CVE-2023-47116: 
Python vulnerability analysis and mitigation

CVE-2023-47116 affects Label Studio, a popular open source data labeling tool, in all versions prior to 1.11.0. The vulnerability was discovered in August 2023 and publicly disclosed on January 30, 2024. The issue involves a Server-Side Request Forgery (SSRF) protection bypass that could allow attackers to access internal web servers despite having SSRF protections enabled (GitHub Advisory).

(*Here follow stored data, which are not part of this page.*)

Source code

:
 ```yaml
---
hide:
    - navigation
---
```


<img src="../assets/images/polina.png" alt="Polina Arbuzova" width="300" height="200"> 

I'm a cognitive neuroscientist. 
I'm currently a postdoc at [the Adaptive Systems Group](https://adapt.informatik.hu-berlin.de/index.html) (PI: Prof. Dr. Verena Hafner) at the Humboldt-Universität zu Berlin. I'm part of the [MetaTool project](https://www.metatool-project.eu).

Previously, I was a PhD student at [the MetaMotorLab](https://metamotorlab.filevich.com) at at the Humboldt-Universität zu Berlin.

The vulnerability exists in Label Studio's SSRF protection mechanism that can be enabled via the SSRF_PROTECTION_ENABLED environment variable. The flaw occurs because the SSRF validation is performed by executing a single DNS lookup to verify that the IP address is not in an excluded subnet range. This protection can be circumvented through either HTTP redirection or a DNS rebinding attack. The vulnerability has been assigned a CVSS v3.1 base score of 5.3 (Medium) with the vector string CVSS:3.1/AV:N/AC:L/PR:N/UI:N/S:U/C:L/I:N/A:N (GitHub Advisory).

The SSRF vulnerability poses a significant risk, particularly in cloud environments where instance credentials are managed by internal web APIs. An attacker can bypass Label Studio's SSRF protections to access internal web servers and partially compromise the confidentiality of those internal servers (GitHub Advisory).

The vulnerability has been patched in Label Studio version 1.11.0. The fix includes enhanced SSRF protection measures with two new environment variables: USER_ADDITIONAL_BANNED_SUBNETS for specifying additional IP addresses or CIDR blocks to ban, and USE_DEFAULT_BANNED_SUBNETS (default: True) for controlling the use of default banned subnets. The patch also includes improved error messages for SSRF protection blocks (Label Studio Release).